The leaking is not a concern. It's if we started accepting a certain
class of programs we need to keep accepting them in the future.
Another reason is 'ptr & mask' could have been simply a bug and rejecting it
suppose to help users find issues sooner...
but I don't have a strong opinion here.

> > 2. it's the same pruning concern. probably doesn't fully apply here, but
> > the reason we don't track 'if (reg == 1) ...'
> Don't we though?
> http://elixir.free-electrons.com/linux/v4.12-rc4/source/kernel/bpf/verifier.c#L2127
> > is if we mark that
> > register as known const_imm in the true branch, it will screw up
> > pruning quite badly.

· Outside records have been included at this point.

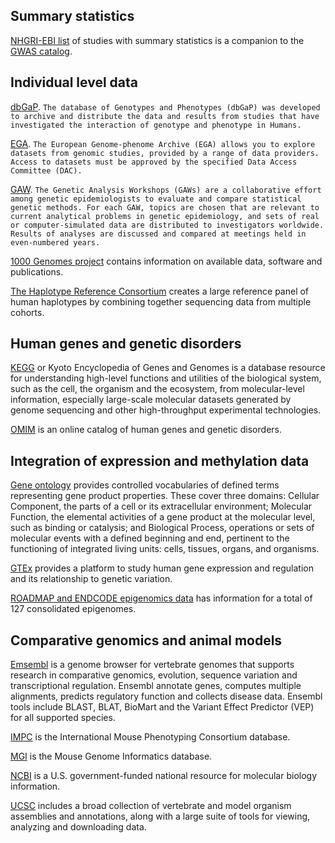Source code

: ## Summary statistics

[NHGRI-EBI list](https://www.ebi.ac.uk/gwas/downloads/summary-statistics) of studies with summary statistics is a companion to the [GWAS catalog](http://www.ebi.ac.uk/gwas/).

## Individual level data

[dbGaP](https://www.ncbi.nlm.nih.gov/gap). `The database of Genotypes and Phenotypes (dbGaP) was developed to archive and distribute the data and results from studies that have investigated the interaction of genotype and phenotype in Humans.`

[EGA](https://www.ebi.ac.uk/ega/home). `The European Genome-phenome Archive (EGA) allows you to explore datasets from genomic studies, provided by a range of data providers. Access to datasets must be approved by the specified Data Access Committee (DAC).`

[GAW](https://www.gaworkshop.org/). `The Genetic Analysis Workshops (GAWs) are a collaborative effort among genetic epidemiologists to evaluate and compare statistical genetic methods. For each GAW, topics are chosen that are relevant to current analytical problems in genetic epidemiology, and sets of real or computer-simulated data are distributed to investigators worldwide.  Results of analyses are discussed and compared at meetings held in even-numbered years.`

[1000 Genomes project](http://www.internationalgenome.org/) contains information on available data, software and publications.

[The Haplotype Reference Consortium](http://www.haplotype-reference-consortium.org/) creates a large reference panel of human haplotypes by combining together sequencing data from multiple cohorts.

## Human genes and genetic disorders

[KEGG](http://www.genome.jp/kegg/) or Kyoto Encyclopedia of Genes and Genomes is a database resource for understanding high-level functions and utilities of the biological system, such as the cell, the organism and the ecosystem, from molecular-level information, especially large-scale molecular datasets generated by genome sequencing and other high-throughput experimental technologies.

[OMIM](http://www.omim.org/) is an online catalog of human genes and genetic disorders.

## Integration of expression and methylation data

[Gene ontology](http://www.geneontology.org/) provides controlled vocabularies of defined terms representing gene product properties. These cover three domains: Cellular Component, the parts of a cell or its extracellular environment; Molecular Function, the elemental activities of a gene product at the molecular level, such as binding or catalysis; and Biological Process, operations or sets of molecular events with a defined beginning and end, pertinent to the functioning of integrated living units: cells, tissues, organs, and organisms.

[GTEx](https://gtexportal.org/home/) provides a platform to study human gene expression and regulation and its relationship to genetic variation.

[ROADMAP and ENDCODE epigenomics data](http://egg2.wustl.edu/roadmap/web_portal/) has information for a total of 127 consolidated epigenomes.

## Comparative genomics and animal models

[Emsembl](http://www.ensembl.org/index.html) is a genome browser for vertebrate genomes that supports research in comparative genomics, evolution, sequence variation and transcriptional regulation. Ensembl annotate genes, computes multiple alignments, predicts regulatory function and collects disease data. Ensembl tools include BLAST, BLAT, BioMart and the Variant Effect Predictor (VEP) for all supported species.

[IMPC](http://www.mousephenotype.org) is the International Mouse Phenotyping Consortium database.

[MGI](http://www.informatics.jax.org) is the Mouse Genome Informatics database.

[NCBI](https://www.ncbi.nlm.nih.gov/) is a U.S. government-funded national resource for molecular biology information.

[UCSC](https://genome.ucsc.edu/) includes a broad collection of vertebrate and model organism assemblies and annotations, along with a large suite of tools for viewing, analyzing and downloading data. 

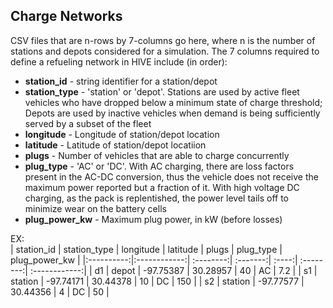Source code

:## Charge Networks 
CSV files that are n-rows by 7-columns go here, where n is the number of stations and depots considered for a simulation. The 7 columns required to define a refueling network in HIVE include (in order):  
* __station_id__ - string identifier for a station/depot  
* __station_type__ - 'station' or 'depot'. Stations are used by active fleet vehicles who have dropped below a minimum state of charge threshold; Depots are used by inactive vehicles when demand is being sufficiently served by a subset of the fleet  
* __longitude__ - Longitude of station/depot location  
* __latitude__ - Latitude of station/depot locatiion  
* __plugs__ - Number of vehicles that are able to charge concurrently  
* __plug_type__ - 'AC' or 'DC'. With AC charging, there are loss factors present in the AC-DC conversion, thus the vehicle does not receive the maximum power reported but a fraction of it. With high voltage DC charging, as the pack is replentished, the power level tails off to minimize wear on the battery cells  
* __plug_power_kw__ - Maximum plug power, in kW (before losses)  
  
EX:  
| station_id | station_type | longitude | latitude | plugs | plug_type | plug_power_kw |
|:----------:|:------------:| :--------:| :-------:| :----:| :--------:| :------------:|
| d1 | depot | -97.75387 | 30.28957 | 40 | AC | 7.2 |
| s1 | station | -97.74171 | 30.44378 | 10 | DC | 150 |
| s2 | station | -97.77577 | 30.44356 | 4 | DC | 50 |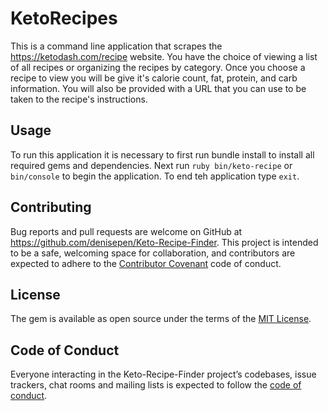 # KetoRecipes

This is a command line application that scrapes the https://ketodash.com/recipe website. You have the choice of viewing a list of all recipes or organizing the recipes by category.
Once you choose a recipe to view you will be give it's calorie count, fat, protein, and carb information. You will also be provided with a URL that you can use to be taken to the recipe's instructions.

## Usage
To run this application it is necessary to first run bundle install to install all required gems and dependencies. Next run `ruby bin/keto-recipe`  or `bin/console` to begin the application. To end teh application type `exit`.  



## Contributing

Bug reports and pull requests are welcome on GitHub at https://github.com/denisepen/Keto-Recipe-Finder. This project is intended to be a safe, welcoming space for collaboration, and contributors are expected to adhere to the [Contributor Covenant](http://contributor-covenant.org) code of conduct.

## License

The gem is available as open source under the terms of the [MIT License](https://opensource.org/licenses/MIT).

## Code of Conduct

Everyone interacting in the Keto-Recipe-Finder project’s codebases, issue trackers, chat rooms and mailing lists is expected to follow the [code of conduct](https://github.com/'denisepen'/keto_recipes/blob/master/CODE_OF_CONDUCT.md).
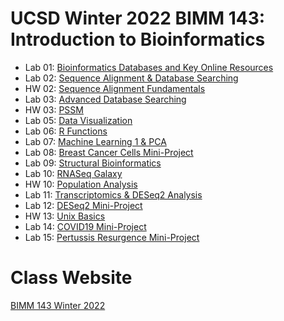 # UCSD Winter 2022 BIMM 143: Introduction to Bioinformatics

- Lab 01: [Bioinformatics Databases and Key Online Resources](https://github.com/stgwon/BIMM-143/blob/main/Lab%201.pdf)
- Lab 02: [Sequence Alignment & Database Searching](https://github.com/stgwon/BIMM-143/blob/main/Lab%202.pdf)
- HW 02: [Sequence Alignment Fundamentals](https://github.com/stgwon/BIMM-143/blob/main/HW%202%20Global%20Alignment.pdf)
- Lab 03: [Advanced Database Searching](https://github.com/stgwon/BIMM-143/blob/main/Lab%203/Lab%203.pdf)
- HW 03: [PSSM](https://github.com/stgwon/BIMM-143/blob/main/HW%203%20PSSM.pdf)
- Lab 05: [Data Visualization](https://github.com/stgwon/BIMM-143/blob/main/class05/class05.pdf)
- Lab 06: [R Functions](https://github.com/stgwon/BIMM-143/blob/main/class06/class06.pdf)
- Lab 07: [Machine Learning 1 & PCA](https://github.com/stgwon/BIMM-143/blob/main/class07/class07.pdf)
- Lab 08: [Breast Cancer Cells Mini-Project](https://github.com/stgwon/BIMM-143/blob/main/class08_Cancer-Mini-Project/class08_Cancer-Mini-Project.pdf)
- Lab 09: [Structural Bioinformatics](https://github.com/stgwon/BIMM-143/blob/main/class09/class09.pdf)
- Lab 10: [RNASeq Galaxy](https://github.com/stgwon/BIMM-143/blob/main/class10/Lab%20Class10%20Pt.1%20(RNASeq%20Galaxy).pdf)
- HW 10: [Population Analysis](https://github.com/stgwon/BIMM-143/blob/main/class10/HW%20Class10%20Pt.2%20(Population%20analysis).pdf)
- Lab 11: [Transcriptomics & DESeq2 Analysis ](https://github.com/stgwon/BIMM-143/blob/main/class11/class11.pdf)
- Lab 12: [DESeq2 Mini-Project](https://github.com/stgwon/BIMM-143/blob/main/class12/class12.pdf)
- HW 13: [Unix Basics](https://github.com/stgwon/BIMM-143/blob/main/HW%20Class13%20(Unix%20Basics).pdf)
- Lab 14: [COVID19 Mini-Project](https://github.com/stgwon/BIMM-143/blob/main/class14_Covid_Mini-Project/class14_Covid_Mini-Project.pdf)
- Lab 15: [Pertussis Resurgence Mini-Project](https://github.com/stgwon/BIMM-143/blob/main/class15_Pertussis_Mini-Project/class15_Pertussis_Mini-Project.pdf)

# Class Website
[BIMM 143 Winter 2022](https://bioboot.github.io/bimm143_W22/)
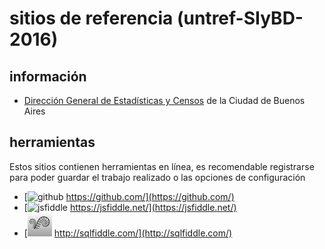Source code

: # sitios de referencia (untref-SIyBD-2016)

## información

* [Dirección General de Estadísticas y Censos](https://www.estadisticaciudad.gob.ar/eyc/) de la Ciudad de Buenos Aires

## herramientas

Estos sitios contienen herramientas en línea, 
es recomendable registrarse para poder guardar el trabajo realizado o las opciones de configuración

   * [![github](https://github.com/apple-touch-icon-57x57.png) https://github.com/](https://github.com/)
   * [![jsfiddle](https://jsfiddle.net/img/logo.png) https://jsfiddle.net/](https://jsfiddle.net/)
   * [![sqlfiddle](imagenes/sql-fiddle-ico.png) http://sqlfiddle.com/](http://sqlfiddle.com/)
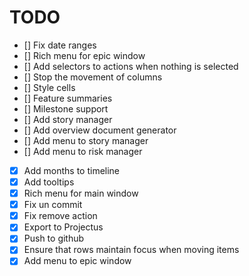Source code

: # TODO

- [] Fix date ranges
- [] Rich menu for epic window
- [] Add selectors to actions when nothing is selected
- [] Stop the movement of columns
- [] Style cells
- [] Feature summaries
- [] Milestone support
- [] Add story manager
- [] Add overview document generator
- [] Add menu to story manager
- [] Add menu to risk manager
- [x] Add months to timeline
- [x] Add tooltips
- [x] Rich menu for main window
- [x] Fix un commit
- [x] Fix remove action
- [x] Export to Projectus
- [x] Push to github 
- [x] Ensure that rows maintain focus when moving items
- [x] Add menu to epic window

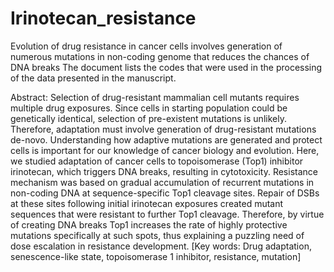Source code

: # Irinotecan_resistance
Evolution of drug resistance in cancer cells involves generation of numerous mutations in non-coding genome that reduces the chances of DNA breaks
The document lists the codes that were used in the processing of the data presented in the manuscript.

Abstract:
Selection of drug-resistant mammalian cell mutants requires multiple drug exposures. Since cells in starting population could be genetically identical, selection of pre-existent mutations is unlikely. Therefore, adaptation must involve generation of drug-resistant mutations de-novo. Understanding how adaptive mutations are generated and protect cells is important for our knowledge of cancer biology and evolution. Here, we studied adaptation of cancer cells to topoisomerase (Top1) inhibitor irinotecan, which triggers DNA breaks, resulting in cytotoxicity. Resistance mechanism was based on gradual accumulation of recurrent mutations in non-coding DNA at sequence-specific Top1 cleavage sites. Repair of DSBs at these sites following initial irinotecan exposures created mutant sequences that were resistant to further Top1 cleavage. Therefore, by virtue of creating DNA breaks Top1 increases the rate of highly protective mutations specifically at such spots, thus explaining a puzzling need of dose escalation in resistance development.
[Key words: Drug adaptation, senescence-like state, topoisomerase 1 inhibitor, resistance, mutation]

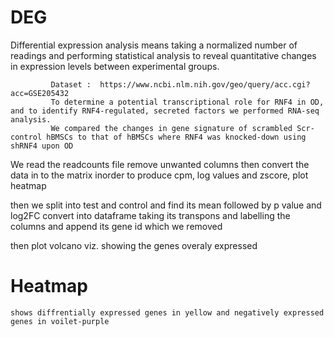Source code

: # DEG
Differential expression analysis means taking a
normalized number of readings and performing statistical 
analysis to reveal quantitative changes in 
expression levels between experimental groups.

             Dataset :  https://www.ncbi.nlm.nih.gov/geo/query/acc.cgi?acc=GSE205432
             To determine a potential transcriptional role for RNF4 in OD, and to identify RNF4-regulated, secreted factors we performed RNA-seq analysis.
             We compared the changes in gene signature of scrambled Scr-control hBMSCs to that of hBMSCs where RNF4 was knocked-down using shRNF4 upon OD
We read the readcounts file remove unwanted columns 
then convert the data in to the matrix inorder 
to produce cpm, log values and zscore, plot heatmap

then we split into test and control and find its mean
followed by p value and log2FC convert into dataframe
taking its transpons and labelling the columns and append its gene id which we removed

then plot volcano viz. showing the genes overaly expressed

# Heatmap
    shows diffrentially expressed genes in yellow and negatively expressed genes in voilet-purple





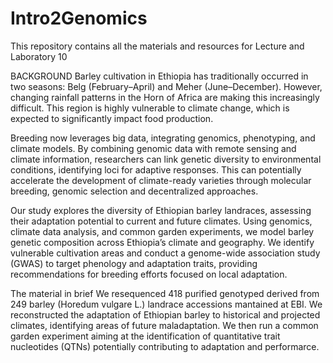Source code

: # Intro2Genomics
This repository contains all the materials and resources for Lecture and Laboratory 10

BACKGROUND
Barley cultivation in Ethiopia has traditionally occurred in two seasons: Belg (February–April) and Meher (June–December). However, changing rainfall patterns in the Horn of Africa are making this increasingly difficult. This region is highly vulnerable to climate change, which is expected to significantly impact food production.

Breeding now leverages big data, integrating genomics, phenotyping, and climate models. By combining genomic data with remote sensing and climate information, researchers can link genetic diversity to environmental conditions, identifying loci for adaptive responses. This can potentially accelerate the development of climate-ready varieties through molecular breeding, genomic selection and decentralized approaches.

Our study explores the diversity of Ethiopian barley landraces, assessing their adaptation potential to current and future climates. Using genomics, climate data analysis, and common garden experiments, we model barley genetic composition across Ethiopia’s climate and geography. We identify vulnerable cultivation areas and conduct a genome-wide association study (GWAS) to target phenology and adaptation traits, providing recommendations for breeding efforts focused on local adaptation.

The material in brief We resequenced 418 purified genotyped derived from 249 barley (Horedum vulgare L.) landrace accessions mantained at EBI. We reconstructed the adaptation of Ethiopian barley to historical and projected climates, identifying areas of future maladaptation. We then run a common garden experiment aiming at the identification of quantitative trait nucleotides (QTNs) potentially contributing to adaptation and performarce.
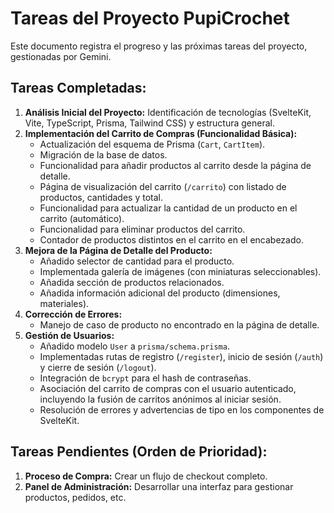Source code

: # Tareas del Proyecto PupiCrochet

Este documento registra el progreso y las próximas tareas del proyecto, gestionadas por Gemini.

## Tareas Completadas:

1.  **Análisis Inicial del Proyecto:** Identificación de tecnologías (SvelteKit, Vite, TypeScript, Prisma, Tailwind CSS) y estructura general.
2.  **Implementación del Carrito de Compras (Funcionalidad Básica):**
    *   Actualización del esquema de Prisma (`Cart`, `CartItem`).
    *   Migración de la base de datos.
    *   Funcionalidad para añadir productos al carrito desde la página de detalle.
    *   Página de visualización del carrito (`/carrito`) con listado de productos, cantidades y total.
    *   Funcionalidad para actualizar la cantidad de un producto en el carrito (automático).
    *   Funcionalidad para eliminar productos del carrito.
    *   Contador de productos distintos en el carrito en el encabezado.
3.  **Mejora de la Página de Detalle del Producto:**
    *   Añadido selector de cantidad para el producto.
    *   Implementada galería de imágenes (con miniaturas seleccionables).
    *   Añadida sección de productos relacionados.
    *   Añadida información adicional del producto (dimensiones, materiales).
4.  **Corrección de Errores:**
    *   Manejo de caso de producto no encontrado en la página de detalle.
5.  **Gestión de Usuarios:**
    *   Añadido modelo `User` a `prisma/schema.prisma`.
    *   Implementadas rutas de registro (`/register`), inicio de sesión (`/auth`) y cierre de sesión (`/logout`).
    *   Integración de `bcrypt` para el hash de contraseñas.
    *   Asociación del carrito de compras con el usuario autenticado, incluyendo la fusión de carritos anónimos al iniciar sesión.
    *   Resolución de errores y advertencias de tipo en los componentes de SvelteKit.

## Tareas Pendientes (Orden de Prioridad):

1.  **Proceso de Compra:** Crear un flujo de checkout completo.
2.  **Panel de Administración:** Desarrollar una interfaz para gestionar productos, pedidos, etc.
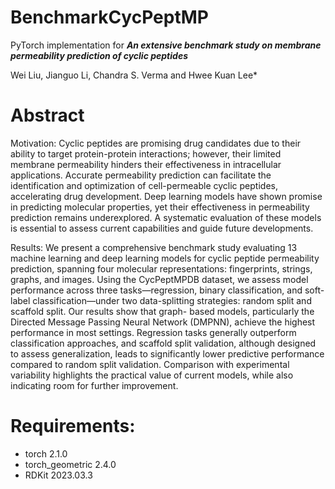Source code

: # BenchmarkCycPeptMP
PyTorch implementation for *__An extensive benchmark study on membrane permeability prediction of cyclic peptides__* <br />

Wei Liu, Jianguo Li, Chandra S. Verma and Hwee Kuan Lee*

# Abstract
Motivation: Cyclic peptides are promising drug candidates due to their ability to target protein-protein interactions; however, their limited membrane permeability hinders their effectiveness in intracellular applications. Accurate
permeability prediction can facilitate the identification and optimization of cell-permeable cyclic peptides, accelerating drug development. Deep learning models have shown promise in predicting molecular properties, yet their effectiveness
in permeability prediction remains underexplored. A systematic evaluation of these models is essential to assess current capabilities and guide future developments.

Results: We present a comprehensive benchmark study evaluating 13 machine learning and deep learning models for cyclic peptide permeability prediction, spanning four molecular representations: fingerprints, strings, graphs, and images.
Using the CycPeptMPDB dataset, we assess model performance across three tasks—regression, binary classification, and soft-label classification—under two data-splitting strategies: random split and scaffold split. Our results show that graph-
based models, particularly the Directed Message Passing Neural Network (DMPNN), achieve the highest performance in most settings. Regression tasks generally outperform classification approaches, and scaffold split validation, although
designed to assess generalization, leads to significantly lower predictive performance compared to random split validation. Comparison with experimental variability highlights the practical value of current models, while also indicating room for
further improvement.

# Requirements:
* torch 2.1.0
* torch_geometric 2.4.0
* RDKit 2023.03.3
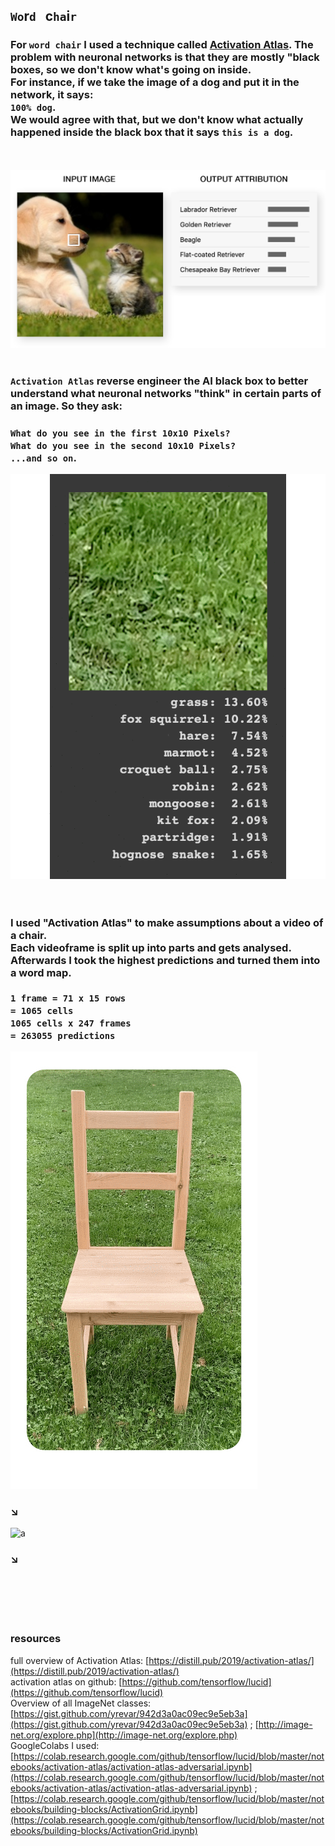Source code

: ## `Wo`r`d` &nbsp; c`ha`i`r`

### For `word chair` I used a technique called [Activation Atlas](https://distill.pub/2019/activation-atlas/). The problem with neuronal networks is that they are mostly "black boxes, so we don't know what's going on inside. <br> For instance, if we take the image of a dog and put it in the network, it says: <br>`100% dog`.<br>We would agree with that, but we don't know what actually happened inside the black box that it says `this is a dog`.   
<br><br>
![a](img/out-1-3.jpg)
<br><br> 

### `Activation Atlas` reverse engineer the AI black box to better understand what neuronal networks "think" in certain parts of an image. So they ask:   
### `What do you see in the first 10x10 Pixels?` <br>`What do you see in the second 10x10 Pixels?`<br>`...and so on`.       
![a](img/predictions-2.gif)    
<br><br> 

### I used "Activation Atlas" to make assumptions about a video of a chair.<br>Each videoframe is split up into parts and gets analysed. Afterwards I took the highest predictions and turned them into a word map. <br><br>`1 frame = 71 x 15 rows` <br>`= 1065 cells` <br> `1065 cells x 247 frames` <br>`= 263055 predictions`  
![a](img/gif-stuhl-2.gif)   

### &LowerRightArrow;  

![a](img/word-2.gif)   

### &#8600;

<br>
<br>
<br>
<br>

### resources   
full overview of Activation Atlas: [https://distill.pub/2019/activation-atlas/](https://distill.pub/2019/activation-atlas/)     
activation atlas on github: [https://github.com/tensorflow/lucid](https://github.com/tensorflow/lucid)   
Overview of all ImageNet classes: [https://gist.github.com/yrevar/942d3a0ac09ec9e5eb3a](https://gist.github.com/yrevar/942d3a0ac09ec9e5eb3a) ; [http://image-net.org/explore.php](http://image-net.org/explore.php)   
GoogleColabs I used: [https://colab.research.google.com/github/tensorflow/lucid/blob/master/notebooks/activation-atlas/activation-atlas-adversarial.ipynb](https://colab.research.google.com/github/tensorflow/lucid/blob/master/notebooks/activation-atlas/activation-atlas-adversarial.ipynb) ; [https://colab.research.google.com/github/tensorflow/lucid/blob/master/notebooks/building-blocks/ActivationGrid.ipynb](https://colab.research.google.com/github/tensorflow/lucid/blob/master/notebooks/building-blocks/ActivationGrid.ipynb)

It's trivial to track and may seem useful,
> > but hurts instead.
> (Thinking out loud...)
>
> What would be really nice is a way to propagate limits backwards as well as
> forwards, so that the verifier can say "when I tested this branch, I used
> this part of the state, I read four bytes past this pointer". Then when it
> wants to prune, it can say "well, the state this time isn't as strong, but
> it still satisfies everything I actually used".
> But that sounds like it would be very hard indeed to do.

that's more or less what i'm trying to do. liveness info per basic block
will trim the state.

> Maybe with the basic-block DAG stuff David's been talking about, we could
> find all the paths that reach a block, and take the union of their states,
> and then run through the block feeding it that combined state. But that
> could reject code that relies on correlation of the state (i.e. if r1 != 0
> then r2 is valid ptr I can access, etc) so would still need the 'walk with
> each individual state' as a fallback. Though at least you'd have all the
> states at once so you could find out which ones were subsumed, instead of
> hoping you get to them in the right order.

I think it's important to optimize verification speed for good programs.
If bad program takes slightly longer, not a big deal. Right now we have
global lock which needs to go away, but that's a minor fix.
In that sense I see that combining the state can help find bad programs
sooner, but I don't see it's helping good programs.
Also we already have programs like:
if (...) {
var1 = ptr
var2 = size
} else {
var1 = different ptr
var2 = different size
}
call_helper(...var1, var2)
So the state needs to be considered together. Cannot just mix and match.
Initially I was thinking to build Use/Def chains for all operands
of loads, stores and calls and follow them from Use spot to all Defs
recursively to determine validity, but above use case breaks that.